Goodnight Moon – Margaret Wise Brown

POINTS: 2 out of 10.

Bechdel: Nope
Variety of characters: 0 points
Good story: 2 points. We both liked it.
Discretionary ideological points: 0 point

Goodnight Moon is about as iconic as they come. It’s possibly the classic bedtime story. It was originally published in 1947, and remains one of the most beloved bedtime books in the world.

But how does it stack up by our criteria here?

Well, it doesn’t pass the Bechdel, but it does have a female character! One that even speaks! (Okay, she only says “hush”, and she’s about as traditional in terms of gender role as it’s possible to be – the quintessential grandma with her knitting and her glasses – but frankly the way we’ve been going so far, I’ll take the “having a female character” thing.) There is no variety of characters, though in fairness there are only two characters unless you count the kittens and the animals in the pictures on the walls.

There’s not much to this book, really – no story to speak of, just a list of things to say goodnight to. And while I’ve read some creepy interpretations of this book that say it is about dying (because of the last few pages, in which we say goodbye to the stars, “noises” and “air”) which, given this is from the same mind who brought us The Runaway Bunny, I’m not entirely unconvinced by, I think it’s probably better to just take it at face value. Let’s say goodnight to all the things in a nice repetitive singsong way that will hopefully encourage the little darlings to whom it is being read to go the fuck to sleep.

I like it well enough. It has never taken up a solid place in my heart, but I think it’s just fine, and, despite the aforementioned nicely status quo gender role stuff, is really pretty harmless. Christopher likes it too. I wouldn’t say it is one of his all time favourites, but it does get picked for bedtime on a semi-regular basis.
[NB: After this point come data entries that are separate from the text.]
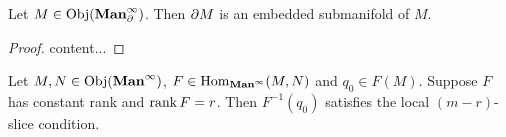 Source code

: \documentclass{book}
\begin{document}
	
	\begin{defn}
	
	\end{defn}	
	
	\begin{ex}
	 Let $M \in \operatorname{Obj}(\operatorname*{\text{\textbf{Man}}^{\infty}_{\partial}})$. Then $\partial M$ is an embedded submanifold of $M$. 
	\end{ex}	

	\begin{proof}
		content...
	\end{proof}

	\begin{ex}
		Let $M, N \in \operatorname{Obj}(\operatorname*{\text{\textbf{Man}}^{\infty}})$, $F \in \operatorname{Hom}_{\operatorname*{\text{\textbf{Man}}^{\infty}}}(M,N)$ and $q_0 \in F(M)$. Suppose $F$ has constant rank and $\operatorname{\text{rank}} F = r$. Then $F^{-1}(q_0)$ satisfies the local $(m-r)$-slice condition. 
	\end{ex}
\end{document}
Which really means there’s not that much to say about it. It’s okay. It doesn’t score high, but it’s not deeply objectionable.

I am going to actually recommend a better bedtime story book on this one though, because I do have a favourite, which is Jane Yolen’s How do dinosaurs say goodnight. I haven’t scored it, and I’m not sure it would score that highly, to tell the truth, but it is a delight, so I cannot resist the urge to mention it. 😀

What do you think? Was it one of your childhood favourites? Which are your favourite bedtime stories.